* _Aim of the exercise_
Give back all of the data unchanged. Keep every word as it is.

* _Input material_
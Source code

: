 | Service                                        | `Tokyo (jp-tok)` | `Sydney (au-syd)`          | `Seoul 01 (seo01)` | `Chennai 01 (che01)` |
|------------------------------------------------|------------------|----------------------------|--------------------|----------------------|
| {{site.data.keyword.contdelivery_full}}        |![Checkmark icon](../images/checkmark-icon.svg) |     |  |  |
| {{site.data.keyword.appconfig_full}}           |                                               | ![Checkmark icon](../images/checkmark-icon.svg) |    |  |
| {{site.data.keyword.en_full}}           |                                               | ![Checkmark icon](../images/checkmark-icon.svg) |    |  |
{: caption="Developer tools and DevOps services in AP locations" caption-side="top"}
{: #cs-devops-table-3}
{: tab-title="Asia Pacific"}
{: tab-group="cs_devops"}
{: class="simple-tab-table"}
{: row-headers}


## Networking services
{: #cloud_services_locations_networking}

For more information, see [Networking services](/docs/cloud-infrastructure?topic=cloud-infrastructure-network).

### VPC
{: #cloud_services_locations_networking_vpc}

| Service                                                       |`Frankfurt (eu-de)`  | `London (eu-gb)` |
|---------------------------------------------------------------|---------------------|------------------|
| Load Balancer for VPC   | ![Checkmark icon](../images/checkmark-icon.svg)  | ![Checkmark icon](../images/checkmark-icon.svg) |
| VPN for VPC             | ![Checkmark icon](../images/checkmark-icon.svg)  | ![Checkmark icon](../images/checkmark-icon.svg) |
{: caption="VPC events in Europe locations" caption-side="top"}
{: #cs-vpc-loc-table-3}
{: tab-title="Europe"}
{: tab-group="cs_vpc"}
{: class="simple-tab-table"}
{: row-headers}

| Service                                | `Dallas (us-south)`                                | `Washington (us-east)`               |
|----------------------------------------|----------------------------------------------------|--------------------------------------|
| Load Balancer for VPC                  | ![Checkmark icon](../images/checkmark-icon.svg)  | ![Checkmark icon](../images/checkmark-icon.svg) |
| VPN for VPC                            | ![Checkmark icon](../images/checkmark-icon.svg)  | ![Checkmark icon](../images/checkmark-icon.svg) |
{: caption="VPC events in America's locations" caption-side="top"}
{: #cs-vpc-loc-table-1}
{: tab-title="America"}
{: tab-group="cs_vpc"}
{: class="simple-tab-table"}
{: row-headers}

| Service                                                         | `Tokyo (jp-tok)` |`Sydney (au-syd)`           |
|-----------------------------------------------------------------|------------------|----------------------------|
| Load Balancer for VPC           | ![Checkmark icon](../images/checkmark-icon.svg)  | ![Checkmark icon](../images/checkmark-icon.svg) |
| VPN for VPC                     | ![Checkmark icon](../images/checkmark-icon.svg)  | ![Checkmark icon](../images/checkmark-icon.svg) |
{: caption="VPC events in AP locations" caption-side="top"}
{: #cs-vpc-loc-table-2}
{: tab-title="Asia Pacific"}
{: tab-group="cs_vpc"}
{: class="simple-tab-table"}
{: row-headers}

* _Result of this exercise_
Source code

: | Service                                        | `Tokyo (jp-tok)` | `Sydney (au-syd)`          | `Seoul 01 (seo01)` | `Chennai 01 (che01)` |
|------------------------------------------------|------------------|----------------------------|--------------------|----------------------|
| {{site.data.keyword.contdelivery_full}}        |![Checkmark icon](../images/checkmark-icon.svg) |     |  |  |
| {{site.data.keyword.appconfig_full}}           |                                               | ![Checkmark icon](../images/checkmark-icon.svg) |    |  |
| {{site.data.keyword.en_full}}           |                                               | ![Checkmark icon](../images/checkmark-icon.svg) |    |  |
{: caption="Developer tools and DevOps services in AP locations" caption-side="top"}
{: #cs-devops-table-3}
{: tab-title="Asia Pacific"}
{: tab-group="cs_devops"}
{: class="simple-tab-table"}
{: row-headers}


## Networking services
{: #cloud_services_locations_networking}

For more information, see [Networking services](/docs/cloud-infrastructure?topic=cloud-infrastructure-network).

### VPC
{: #cloud_services_locations_networking_vpc}

| Service                                                       |`Frankfurt (eu-de)`  | `London (eu-gb)` |
|---------------------------------------------------------------|---------------------|------------------|
| Load Balancer for VPC   | ![Checkmark icon](../images/checkmark-icon.svg)  | ![Checkmark icon](../images/checkmark-icon.svg) |
| VPN for VPC             | ![Checkmark icon](../images/checkmark-icon.svg)  | ![Checkmark icon](../images/checkmark-icon.svg) |
{: caption="VPC events in Europe locations" caption-side="top"}
{: #cs-vpc-loc-table-3}
{: tab-title="Europe"}
{: tab-group="cs_vpc"}
{: class="simple-tab-table"}
{: row-headers}

| Service                                | `Dallas (us-south)`                                | `Washington (us-east)`               |
|----------------------------------------|----------------------------------------------------|--------------------------------------|
| Load Balancer for VPC                  | ![Checkmark icon](../images/checkmark-icon.svg)  | ![Checkmark icon](../images/checkmark-icon.svg) |
| VPN for VPC                            | ![Checkmark icon](../images/checkmark-icon.svg)  | ![Checkmark icon](../images/checkmark-icon.svg) |
{: caption="VPC events in America's locations" caption-side="top"}
{: #cs-vpc-loc-table-1}
{: tab-title="America"}
{: tab-group="cs_vpc"}
{: class="simple-tab-table"}
{: row-headers}

| Service                                                         | `Tokyo (jp-tok)` |`Sydney (au-syd)`           |
|-----------------------------------------------------------------|------------------|----------------------------|
| Load Balancer for VPC           | ![Checkmark icon](../images/checkmark-icon.svg)  | ![Checkmark icon](../images/checkmark-icon.svg) |
| VPN for VPC                     | ![Checkmark icon](../images/checkmark-icon.svg)  | ![Checkmark icon](../images/checkmark-icon.svg) |
{: caption="VPC events in AP locations" caption-side="top"}
{: #cs-vpc-loc-table-2}
{: tab-title="Asia Pacific"}
{: tab-group="cs_vpc"}
{: class="simple-tab-table"}
{: row-headers}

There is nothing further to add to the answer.